I am trying to draw a region function in a contour plot. My function has five variables and I want to reduce the number of variables by assuming some appropriate values for three of the variables.
Here is set up for my code.
αem = 1/137
me = 0.511/1000
mmu = 102.8/1000
F[x_] := (5*x^4 - 14*x^3 + 39*x^2 - 38*x - 18*x^2*Log[x] + 8)/(12*(1 - x)^4)
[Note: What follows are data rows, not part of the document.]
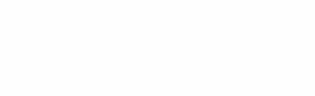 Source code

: # NeuroEdge
Welcome to the Neurosurgery Residency Hub, your premier online resource for aspiring neurosurgical residents. Our website is dedicated to providing comprehensive and accurate information about the dynamic field of neurosurgery, helping prospective residents navigate their journey toward becoming skilled neurosurgeons.

<!DOCTYPE html>
<html lang="en">
<head>
    <meta charset="UTF-8">
    <meta name="viewport" content="width=device-width, initial-scale=1.0">
  
     

</html>

<!DOCTYPE html>
<html lang="en">
<head>
    <meta charset="UTF-8">
    <meta name="viewport" content="width=device-width, initial-scale=1.0">
    <title>Science-themed Background</title>
    <style>
        body {
            background-image: url('science-background.jpg');
            background-size: cover;
            background-position: center;
            font-family: Arial, sans-serif;
            margin: 0;
            padding: 0;
            color: #fff;
            position: relative; /* For the overlay */
        }

        body::before {
            content: "";
            display: block;
            position: fixed;
            top: 0;
            left: 0;
            width: 100%;
            height: 100%;
            background-color: rgba(0, 0, 0, 0.5); /* Semi-transparent overlay */
            z-index: -1; /* Place it behind the content */
        }

        /* Add your additional styles here */
    </style>
</head>
<body>
    <header>
        <h1>Welcome to the Science Wonderland</h1>
    </header>
    <nav>
        <a href="#">Home</a>
        <a href="#">About</a>
        <a href="#">Experiments</a>
        <a href="#">Discoveries</a>
        <a href="#">Contact</a>
    </nav>
    <main>
        <!-- Your content goes here -->
    </main>
    <footer>
        <p>&copy; 2023 NeuroEdge. All rights reserved.</p>
    </footer>
</body>
</html>
Remember that a well-chosen and well-implemented background can significantly enhance your website's overall theme, but readability and user experience should always be a priority.





<!DOCTYPE html>
<html lang="en">
<head>
    <meta charset="UTF-8">
    <meta name="viewport" content="width=device-width, initial-scale=1.0">
    <title>Simple Navigation Website</title>
    <style>
        body {
            font-family: Arial, sans-serif;
            margin: 0;
            padding: 0;
        }
        
        header {
            background-color: #333;
            color: #fff;
            text-align: center;
            padding: 10px;
        }
        
        nav {
            background-color: #444;
            text-align: center;
            padding: 10px;
        }
        
        nav a {
            color: #fff;
            text-decoration: none;
            padding: 10px 20px;
        }

        nav a:hover {
            background-color: #555;
        }

        .content {
            padding: 20px;
        }

        footer {
            background-color: #333;
            color: #fff;
            text-align: center;
            padding: 10px;
        }
    </style>
</head>
<body>
    <header>
        <h1>Residency</h1>
        <p>Welcome to our easy-to-navigate website.</p>
    </header>
    <nav>
        <a href="#">Home</a>
        <a href="#">About</a>
        <a href="#">Services</a>
        <a href="#">Portfolio</a>
        <a href="#">Contact</a>
    </nav>
    <div class="content">
        <h2>Welcome to Our Website</h2>
        <p>This is the main content area of our website. Feel free to explore the different sections using the navigation menu above.</p>
    </div>
    <footer>
        <p>&copy; 2023 Simple Navigation Website. All rights reserved.</p>
    </footer>
</body>
</html>
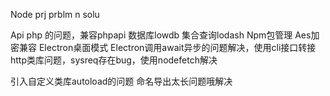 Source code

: Node prj prblm n solu

Api php 的问题，兼容phpapi
数据库lowdb
集合查询lodash
Npm包管理
Aes加密兼容
Electron桌面模式
Electron调用await异步的问题解决，使用cli接口转接
http类库问题，sysreq存在bug，使用nodefetch解决

引入自定义类库autoload的问题   命名导出太长问题哦解决


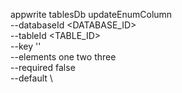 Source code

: appwrite tablesDb updateEnumColumn \
        --databaseId <DATABASE_ID> \
        --tableId <TABLE_ID> \
        --key '' \
        --elements one two three \
        --required false \
        --default <DEFAULT> \

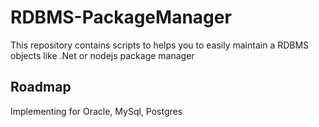 # RDBMS-PackageManager
This repository contains scripts to helps you to easily maintain a RDBMS objects like .Net or nodejs package manager 

## Roadmap
Implementing for Oracle, MySql, Postgres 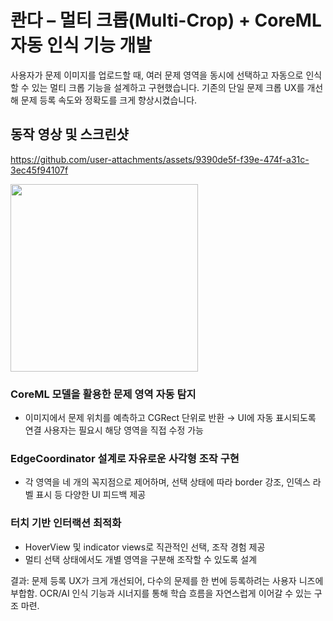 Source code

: # 콴다 – 멀티 크롭(Multi-Crop) + CoreML 자동 인식 기능 개발

사용자가 문제 이미지를 업로드할 때, 여러 문제 영역을 동시에 선택하고 자동으로 인식할 수 있는 멀티 크롭 기능을 설계하고 구현했습니다. 기존의 단일 문제 크롭 UX를 개선해 문제 등록 속도와 정확도를 크게 향상시켰습니다.

## 동작 영상 및 스크린샷


https://github.com/user-attachments/assets/9390de5f-f39e-474f-a31c-3ec45f94107f


<p>
<img src="https://github.com/user-attachments/assets/3d0d9832-9938-49af-b0e1-1bbbba1c9b09" width="300">
</p>

### CoreML 모델을 활용한 문제 영역 자동 탐지

- 이미지에서 문제 위치를 예측하고 CGRect 단위로 반환 → UI에 자동 표시되도록 연결
  사용자는 필요시 해당 영역을 직접 수정 가능

### EdgeCoordinator 설계로 자유로운 사각형 조작 구현

- 각 영역을 네 개의 꼭지점으로 제어하며, 선택 상태에 따라 border 강조, 인덱스 라벨 표시 등 다양한 UI 피드백 제공

### 터치 기반 인터랙션 최적화

- HoverView 및 indicator views로 직관적인 선택, 조작 경험 제공
- 멀티 선택 상태에서도 개별 영역을 구분해 조작할 수 있도록 설계

결과: 문제 등록 UX가 크게 개선되어, 다수의 문제를 한 번에 등록하려는 사용자 니즈에 부합함. OCR/AI 인식 기능과 시너지를 통해 학습 흐름을 자연스럽게 이어갈 수 있는 구조 마련.
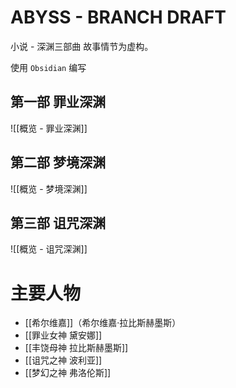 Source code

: # ABYSS - BRANCH DRAFT
小说 - 深渊三部曲
故事情节为虚构。

使用 `Obsidian` 编写

## 第一部 罪业深渊
![[概览 - 罪业深渊]]

## 第二部 梦境深渊
![[概览 - 梦境深渊]]

## 第三部 诅咒深渊
![[概览 - 诅咒深渊]]

# 主要人物
- [[希尔维嘉]]（希尔维嘉·拉比斯赫墨斯）
- [[罪业女神 黛安娜]]
- [[丰饶母神 拉比斯赫墨斯]]
- [[诅咒之神 波利亚]]
- [[梦幻之神 弗洛伦斯]] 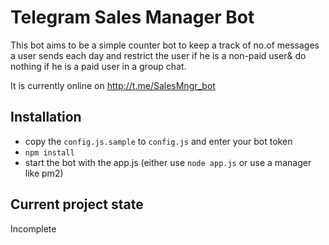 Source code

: # Telegram Sales Manager Bot
This bot aims to be a simple counter bot to keep a track of no.of messages a user sends each day and restrict the user if he is a non-paid user& do nothing if he is a paid user in a group chat.  

It is currently online on http://t.me/SalesMngr_bot

## Installation
- copy the `config.js.sample` to `config.js` and enter your bot token
- `npm install`
- start the bot with the app.js (either use `node app.js` or use a manager like pm2)

## Current project state
Incomplete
G[x_] := (x^3 + 3*x - 6*x*Log[x] - 4)/(2*(1 - x)^3)
Γtotalmu = 3*10^-19
M4C = 200
Δamumax = (26.1 + 8.0*2)*10^-10
Δamumin = (26.1 - 8.0*2)*10^-10
And here is my code.
c12L = 1
s14L = π/4
gLμμ[s24L2_, s12L_] := (c12L*Sqrt[s24L2] - Sqrt[1 - s24L2]*s12L*s14L)^2;
gLμe[s24L2_, s12L_] := (s12L*Sqrt[s24L2] +
c12L*Sqrt[1 - s24L2]*s14L)*(s12L*Sqrt[s24L2] -
Sqrt[1 - s24L2]*s12L*s14L);
gLee[s24L2_, s12L_] := (s12L*Sqrt[s24L2] + c12L*Sqrt[1 - s24L2]*s14L)^2;
gLμE[s24L2_, s12L_] := (Sqrt[1 - s14L^2]*
Sqrt[1 - s24L2])*(Sqrt[1 - s12L^2]*Sqrt[s24L2] -
Sqrt[1 - s24L2]*s12L*s14L);
gLeE[s24L2_, s12L_] := (Sqrt[1 - s14L^2]*Sqrt[1 - s24L2])*(s12L*Sqrt[s24L2] +
Sqrt[1 - s12L^2]*Sqrt[1 - s24L2]*s14L);
gLEE[s24L2_, s12L_] := (1 - s14L^2)*(1 - s24L2);
c12R = 1
s14R = 0
gRμμ[s24R2_, s12R_] := (c12R*Sqrt[s24R2] - Sqrt[1 - s24R2]*s12R*s14R)^2;
gRμe[s24R2_, s12R_] := (s12R*Sqrt[s24R2] +
c12R*Sqrt[1 - s24R2]*s14R)*(s12R*Sqrt[s24R2] -
Sqrt[1 - s24R2]*s12R*s14R);
gRee[s24R2_, s12R_] := (s12R*Sqrt[s24R2] + c12R*Sqrt[1 - s24R2]*s14R)^2;
gRμE[s24R2_, s12R_] := (Sqrt[1 - s14R^2]*
Sqrt[1 - s24R2])*(Sqrt[1 - s12R^2]*Sqrt[s24R2] -
Sqrt[1 - s24R2]*s12R*s14R);
gReE[s24R2_, s12R_] := (Sqrt[1 - s14R^2]*Sqrt[1 - s24R2])*(s12R*Sqrt[s24R2] +
Sqrt[1 - s12R^2]*Sqrt[1 - s24R2]*s14R);
gREE[s24R2_, s12R_] := (1 - s14R^2)*(1 - s24R2);
ΔaμZprime[MZprime_, s24L2_, s12L_, s24R2_, s12R_] := -(mmu^2/(8 π^2 MZprime^2))*
(((gLμμ[s24L2, s12L])^2 + (gRμμ[s24R2, s12R])^2)*
F[mmu^2/MZprime^2]
+ ((gLμe[s24L2, s12L])^2 + (gRμe[s24R2, s12R])^2)*
F[me^2/MZprime^2]
+ ((gLμE[s24L2, s12L])^2 + (gRμE[s24R2, s12R])^2)*
F[M4C^2/MZprime^2]
+ mmu/mmu*
Re[gLμμ[s24L2, s12L]*(gRμμ[s24R2, s12R])\[Conjugate]]*
G[mmu^2/MZprime^2]
+ me/mmu*
Re[gLμE[s24L2, s12L]*(gRμE[s24R2, s12R])\[Conjugate]]*
G[me^2/MZprime^2]
+ M4C/mmu*
Re[gLμE[s24L2, s12L]*(gRμμ[s24R2, s12R])\[Conjugate]]*
G[1001^2/MZprime^2])
And then I tried to draw a contour plot by using the defined function but I come up with some problems.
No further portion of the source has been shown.